What to do: What you return must be every line below that includes the word "builder".

*** The input Section Begins ***

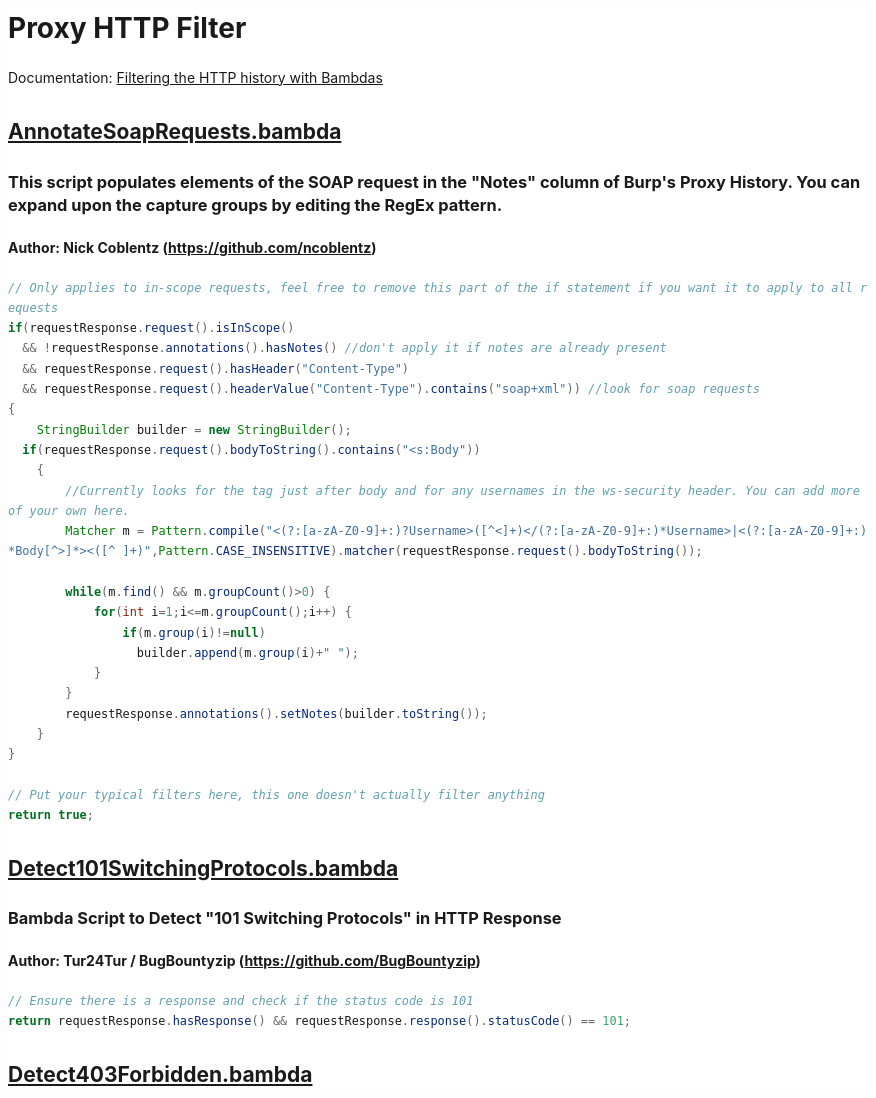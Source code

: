 
# Proxy HTTP Filter
Documentation: [Filtering the HTTP history with Bambdas](https://portswigger.net/burp/documentation/desktop/tools/proxy/http-history/bambdas)
## [AnnotateSoapRequests.bambda](https://github.com/PortSwigger/bambdas/blob/main/Filter/Proxy/HTTP/AnnotateSoapRequests.bambda)
### This script populates elements of the SOAP request in the "Notes" column of Burp's Proxy History. You can expand upon the capture groups by editing the RegEx pattern.
#### Author: Nick Coblentz (https://github.com/ncoblentz)
```java
// Only applies to in-scope requests, feel free to remove this part of the if statement if you want it to apply to all requests
if(requestResponse.request().isInScope()
  && !requestResponse.annotations().hasNotes() //don't apply it if notes are already present
  && requestResponse.request().hasHeader("Content-Type")
  && requestResponse.request().headerValue("Content-Type").contains("soap+xml")) //look for soap requests
{
    StringBuilder builder = new StringBuilder();
  if(requestResponse.request().bodyToString().contains("<s:Body"))
    {
        //Currently looks for the tag just after body and for any usernames in the ws-security header. You can add more of your own here.
        Matcher m = Pattern.compile("<(?:[a-zA-Z0-9]+:)?Username>([^<]+)</(?:[a-zA-Z0-9]+:)*Username>|<(?:[a-zA-Z0-9]+:)*Body[^>]*><([^ ]+)",Pattern.CASE_INSENSITIVE).matcher(requestResponse.request().bodyToString());

        while(m.find() && m.groupCount()>0) {
            for(int i=1;i<=m.groupCount();i++) {
                if(m.group(i)!=null)
                  builder.append(m.group(i)+" ");
            }
        }
        requestResponse.annotations().setNotes(builder.toString());
    }
}

// Put your typical filters here, this one doesn't actually filter anything
return true;

```
## [Detect101SwitchingProtocols.bambda](https://github.com/PortSwigger/bambdas/blob/main/Filter/Proxy/HTTP/Detect101SwitchingProtocols.bambda)
### Bambda Script to Detect "101 Switching Protocols" in HTTP Response
#### Author: Tur24Tur / BugBountyzip (https://github.com/BugBountyzip)
```java
// Ensure there is a response and check if the status code is 101
return requestResponse.hasResponse() && requestResponse.response().statusCode() == 101;

```
## [Detect403Forbidden.bambda](https://github.com/PortSwigger/bambdas/blob/main/Filter/Proxy/HTTP/Detect403Forbidden.bambda)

*** The input Section Ends ***

Solution to the problem:
    StringBuilder builder = new StringBuilder();
                  builder.append(m.group(i)+" ");
        requestResponse.annotations().setNotes(builder.toString());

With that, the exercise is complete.